ひとつの段落が長く、その中にみっしり言葉と思索が詰まっている。
こちらも居住まいをただす必要がある。
そして書かれていることも、昨今電車の中で見かける人は苦味顔でという、
この当時から日本人はそうだったのかという発見のある一方で、
当たり前と言えば当たり前の日常ばかりが綴られる。
科学的大発見に伴う思わず人に話したくなるようなエピソードや名言の羅列、というものではない。
最初はかなりとっつきにくかった。
 
それが100ページほど進んできたところで変わった。
寺田寅彦の文体が僕の身体に馴染んできて、
寺田寅彦の文章というよりも寺田寅彦の声に触れる、その人柄に触れるという感じになってきて、
途端に面白くなってきた。
もっとその話を聞きたい、というような。
ああ、読書ってこういうことだったなと久しぶりに感じいった。
 
最近話題の本を読む。
奇抜な内容で最初のページから読ませる。
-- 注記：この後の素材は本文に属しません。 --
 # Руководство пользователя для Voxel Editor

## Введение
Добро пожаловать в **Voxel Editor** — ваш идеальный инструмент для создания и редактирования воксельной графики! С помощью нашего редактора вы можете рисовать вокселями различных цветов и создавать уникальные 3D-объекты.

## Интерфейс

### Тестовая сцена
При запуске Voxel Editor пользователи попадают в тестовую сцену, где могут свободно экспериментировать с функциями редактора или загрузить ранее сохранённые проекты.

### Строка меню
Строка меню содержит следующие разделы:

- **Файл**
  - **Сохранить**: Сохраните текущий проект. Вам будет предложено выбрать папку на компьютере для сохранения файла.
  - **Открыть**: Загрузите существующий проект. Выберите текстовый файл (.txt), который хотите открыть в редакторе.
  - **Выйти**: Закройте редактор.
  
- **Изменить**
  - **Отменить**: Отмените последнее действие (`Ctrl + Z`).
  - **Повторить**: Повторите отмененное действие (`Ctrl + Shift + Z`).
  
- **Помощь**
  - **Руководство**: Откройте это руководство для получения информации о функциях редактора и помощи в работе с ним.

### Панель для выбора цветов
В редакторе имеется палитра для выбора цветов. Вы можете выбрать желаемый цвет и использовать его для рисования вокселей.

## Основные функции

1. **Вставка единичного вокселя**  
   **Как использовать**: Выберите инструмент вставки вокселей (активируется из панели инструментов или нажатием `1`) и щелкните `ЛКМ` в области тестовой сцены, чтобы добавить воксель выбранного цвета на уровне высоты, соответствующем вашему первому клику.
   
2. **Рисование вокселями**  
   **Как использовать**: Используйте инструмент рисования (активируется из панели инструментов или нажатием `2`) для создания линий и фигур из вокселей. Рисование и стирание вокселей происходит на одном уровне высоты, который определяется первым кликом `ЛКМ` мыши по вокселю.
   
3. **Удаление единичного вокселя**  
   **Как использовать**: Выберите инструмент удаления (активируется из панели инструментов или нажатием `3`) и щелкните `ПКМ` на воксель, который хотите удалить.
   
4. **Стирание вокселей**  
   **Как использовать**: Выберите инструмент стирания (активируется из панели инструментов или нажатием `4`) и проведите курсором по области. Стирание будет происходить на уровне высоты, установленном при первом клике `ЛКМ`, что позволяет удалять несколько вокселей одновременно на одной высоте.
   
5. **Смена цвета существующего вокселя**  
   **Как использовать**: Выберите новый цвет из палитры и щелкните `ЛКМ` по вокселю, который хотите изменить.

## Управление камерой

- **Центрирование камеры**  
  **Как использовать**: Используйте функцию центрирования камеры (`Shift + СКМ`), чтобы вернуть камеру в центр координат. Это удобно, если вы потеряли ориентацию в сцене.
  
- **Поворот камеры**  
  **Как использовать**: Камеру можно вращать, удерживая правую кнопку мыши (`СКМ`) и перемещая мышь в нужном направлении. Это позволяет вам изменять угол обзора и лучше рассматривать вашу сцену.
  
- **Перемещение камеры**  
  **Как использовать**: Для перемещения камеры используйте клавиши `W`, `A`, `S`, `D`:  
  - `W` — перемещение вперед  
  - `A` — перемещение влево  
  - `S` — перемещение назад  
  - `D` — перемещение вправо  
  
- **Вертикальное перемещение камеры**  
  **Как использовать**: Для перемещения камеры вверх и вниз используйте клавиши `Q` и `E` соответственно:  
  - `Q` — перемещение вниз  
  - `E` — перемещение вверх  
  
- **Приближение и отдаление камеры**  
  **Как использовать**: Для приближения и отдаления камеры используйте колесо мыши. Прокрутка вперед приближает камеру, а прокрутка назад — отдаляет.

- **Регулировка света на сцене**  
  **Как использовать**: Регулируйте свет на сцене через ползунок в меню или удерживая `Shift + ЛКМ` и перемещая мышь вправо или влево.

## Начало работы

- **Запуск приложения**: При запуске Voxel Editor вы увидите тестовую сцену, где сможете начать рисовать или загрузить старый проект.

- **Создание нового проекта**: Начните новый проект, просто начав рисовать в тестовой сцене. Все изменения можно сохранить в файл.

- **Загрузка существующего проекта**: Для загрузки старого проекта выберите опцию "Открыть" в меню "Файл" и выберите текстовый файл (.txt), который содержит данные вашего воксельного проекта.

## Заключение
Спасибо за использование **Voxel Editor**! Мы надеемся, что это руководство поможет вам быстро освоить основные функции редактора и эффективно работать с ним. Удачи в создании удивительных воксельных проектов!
読み物として面白い。
だけど読み終えた後のあの空虚な感覚。
ただ刺激だけを受け取って疲れた、はい次へ、というような。
いや、もちろん世の中そういう本ばかりではないけれど。
 
結局のところ人は文章というものを介して
その人の声を聞く、その人柄に触れるものなのだ。
そこにこそ読書の魅力がある。
 
このところピーター・バラカンの書いたディスク・ガイドを見つけては読んでいる。
あれも僕の知らなかったアルバムがあるかもという思いだけではなく、
ピーター・バラカンの声を聞きたくて読むんだな。
ラジオのあの語り口を知っているだけになおさら。
 
古来、読書とは音読するものであった。
必ず声に出して読むというフィジカルな体験だった。
黙読することになったのは実は近代になってからだという。
声が内面化することは確か無意識の発展につながったんだったか。
それは社会的な無意識にもつながっていく。
そこに音としての声がないからこそ、
その名残としての声を人は追い求めるのかもしれない。